La alarma se activó hace pocos meses, al autorizar la Xunta la ampliación de una de las mayores minas de pizarra de la zona, la denominada de A Campa, en las estribaciones de la Devesa da Nogueira, en el corazón de esta reserva natural: el municipio lucense de Folgoso do Courel. El anuncio de la ampliación de la concesión de la mina, que una sentencia judicial había obligado a cerrar en 2002, ha alertado a diversos colectivos ecologistas, que han emprendido una campaña para que la zona, declarada Espacio Natural en 1989 e incluida en la Red Natura de Europa desde 2000, sea declarada por la Xunta como Parque Natural, una figura administrativa que preservaría mejor este importantísimo núcleo de biodiversidad, prácticamente el último reducto natural de tales características.
Peligro global
Como insignia de esta comarca, la Devesa da Nogueira, con sus escasas 200 hectáreas en las que la exuberante vegetación autóctona llega a impedir el paso de los rayos del sol en algunos lugares, sería una de las zonas más afectadas por la continuidad de la cantera de A Campa, en la que se encuentra la mina de la empresa Cupire-Padesa, concesionaria de la explotación.

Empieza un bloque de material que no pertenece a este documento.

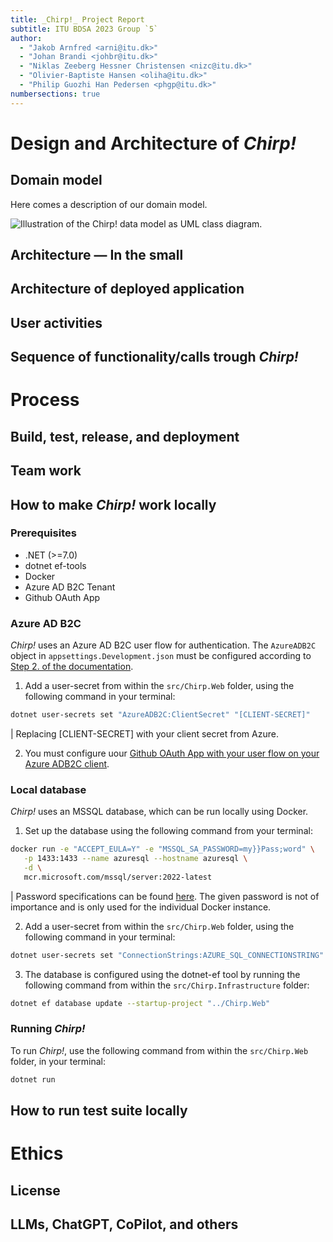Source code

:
 ```yaml
---
title: _Chirp!_ Project Report
subtitle: ITU BDSA 2023 Group `5`
author:
  - "Jakob Arnfred <arni@itu.dk>"
  - "Johan Brandi <johbr@itu.dk>"
  - "Niklas Zeeberg Hessner Christensen <nizc@itu.dk>"
  - "Olivier-Baptiste Hansen <oliha@itu.dk>"
  - "Philip Guozhi Han Pedersen <phgp@itu.dk>"
numbersections: true
---
```


# Design and Architecture of _Chirp!_

## Domain model

Here comes a description of our domain model.

![Illustration of the _Chirp!_ data model as UML class diagram.](docs/images/domain_model.png)

## Architecture — In the small

## Architecture of deployed application

## User activities

## Sequence of functionality/calls trough _Chirp!_

# Process

## Build, test, release, and deployment

## Team work

## How to make _Chirp!_ work locally
### Prerequisites
- .NET (>=7.0)
- dotnet ef-tools
- Docker
- Azure AD B2C Tenant
- Github OAuth App

### Azure AD B2C
_Chirp!_ uses an Azure AD B2C user flow for authentication. The `AzureADB2C` object in `appsettings.Development.json` must be configured according to [Step 2. of the documentation](https://learn.microsoft.com/en-us/aspnet/core/security/authentication/azure-ad-b2c?view=aspnetcore-8.0).

1. Add a user-secret from within the `src/Chirp.Web` folder, using the following command in your terminal:
```bash
dotnet user-secrets set "AzureADB2C:ClientSecret" "[CLIENT-SECRET]"
```
| Replacing [CLIENT-SECRET] with your client secret from Azure.

2. You must configure uour [Github OAuth App with your user flow on your Azure ADB2C client](https://learn.microsoft.com/en-us/azure/active-directory-b2c/identity-provider-github?pivots=b2c-user-flow).

### Local database
_Chirp!_ uses an MSSQL database, which can be run locally using Docker.

1. Set up the database using the following command from your terminal:
```bash
docker run -e "ACCEPT_EULA=Y" -e "MSSQL_SA_PASSWORD=my}}Pass;word" \
   -p 1433:1433 --name azuresql --hostname azuresql \
   -d \
   mcr.microsoft.com/mssql/server:2022-latest
```
| Password specifications can be found [here](https://learn.microsoft.com/en-us/sql/relational-databases/security/strong-passwords?view=sql-server-ver16). The given password is not of importance and is only used for the individual Docker instance.

2. Add a user-secret from within the `src/Chirp.Web` folder, using the following command in your terminal:
```bash
dotnet user-secrets set "ConnectionStrings:AZURE_SQL_CONNECTIONSTRING" "Server=localhost,1433;Initial Catalog=bdsagroup5-chirpdb;Persist Security Info=False;User ID=sa;Password=my}}Pass;word;MultipleActiveResultSets=False;Encrypt=True;TrustServerCertificate=True;Connection Timeout=30;"
```

3. The database is configured using the dotnet-ef tool by running the following command from within the `src/Chirp.Infrastructure` folder:
```bash
dotnet ef database update --startup-project "../Chirp.Web"
```

### Running _Chirp!_
To run _Chirp!_, use the following command from within the `src/Chirp.Web` folder, in your terminal:
```bash
dotnet run
```

## How to run test suite locally

# Ethics

## License

## LLMs, ChatGPT, CoPilot, and others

Aunque es en la Devesa da Nogueira donde se concentra una mayor población de acebos, hayas, tejos, carballos, abedules, avellanos o madroños, además de variadas especies de matorrales, surcados por infinidad de pequeños cauces de agua afluentes del río Lor, que atraviesa O Courel en sentido nordeste suroeste para desembocar en el caudaloso Sil, toda la sierra se siente amenazada.